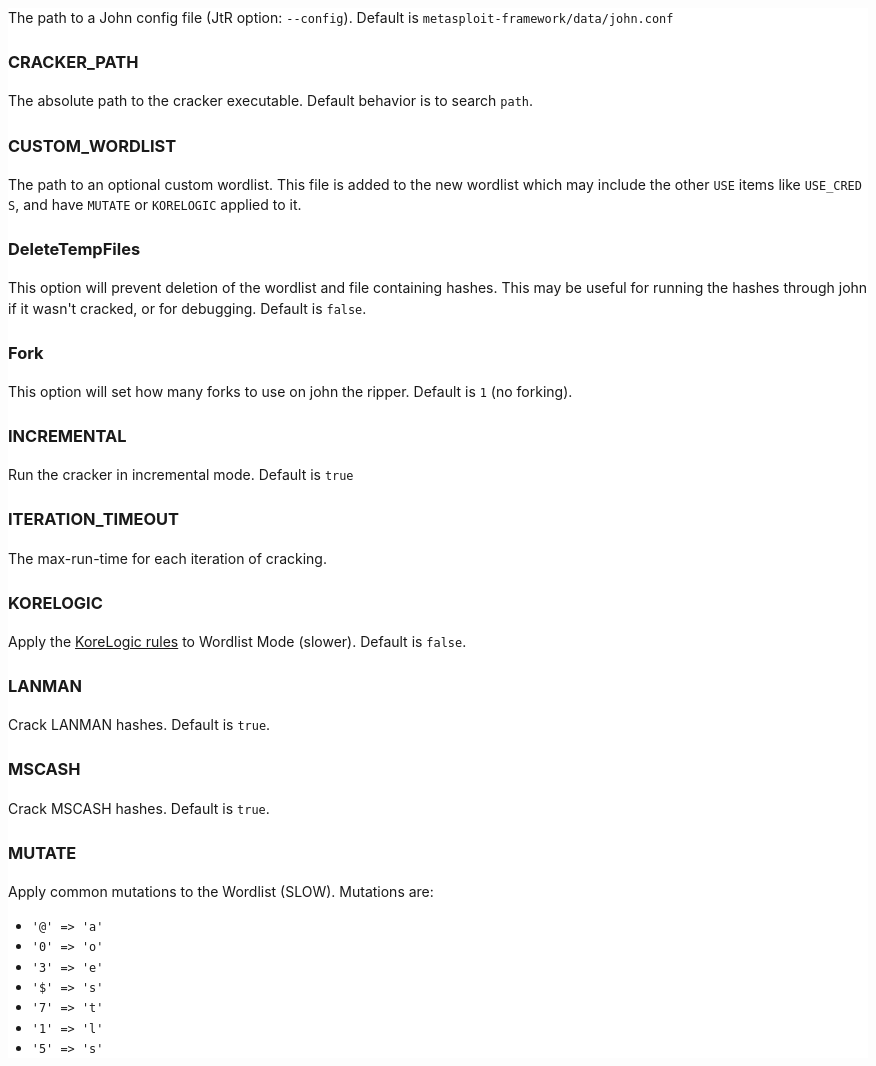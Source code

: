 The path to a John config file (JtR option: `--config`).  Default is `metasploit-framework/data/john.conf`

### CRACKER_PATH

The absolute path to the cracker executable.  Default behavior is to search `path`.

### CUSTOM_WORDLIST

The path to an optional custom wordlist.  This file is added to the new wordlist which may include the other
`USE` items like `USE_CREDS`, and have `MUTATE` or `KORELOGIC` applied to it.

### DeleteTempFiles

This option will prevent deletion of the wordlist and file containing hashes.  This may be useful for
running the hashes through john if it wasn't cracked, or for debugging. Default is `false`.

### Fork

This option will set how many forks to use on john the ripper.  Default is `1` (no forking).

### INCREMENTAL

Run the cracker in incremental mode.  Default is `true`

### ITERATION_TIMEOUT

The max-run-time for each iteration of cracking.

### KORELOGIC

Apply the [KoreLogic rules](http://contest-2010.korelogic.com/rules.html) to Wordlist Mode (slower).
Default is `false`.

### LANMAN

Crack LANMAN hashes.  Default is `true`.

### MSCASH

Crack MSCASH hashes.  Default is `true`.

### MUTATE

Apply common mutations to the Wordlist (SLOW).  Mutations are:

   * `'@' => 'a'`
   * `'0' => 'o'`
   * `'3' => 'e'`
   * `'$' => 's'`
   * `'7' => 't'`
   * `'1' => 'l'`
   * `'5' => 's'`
══════
Your objective =>
The expected answer is the lines from the one containing "This option will set" through the end of the material, reproduced exactly with both ends kept.

Solution to this task =>
This option will set how many forks to use on john the ripper.  Default is `1` (no forking).

### INCREMENTAL

Run the cracker in incremental mode.  Default is `true`

### ITERATION_TIMEOUT

The max-run-time for each iteration of cracking.

### KORELOGIC

Apply the [KoreLogic rules](http://contest-2010.korelogic.com/rules.html) to Wordlist Mode (slower).
Default is `false`.

### LANMAN

Crack LANMAN hashes.  Default is `true`.

### MSCASH

Crack MSCASH hashes.  Default is `true`.

### MUTATE

Apply common mutations to the Wordlist (SLOW).  Mutations are:

   * `'@' => 'a'`
   * `'0' => 'o'`
   * `'3' => 'e'`
   * `'$' => 's'`
   * `'7' => 't'`
   * `'1' => 'l'`
   * `'5' => 's'`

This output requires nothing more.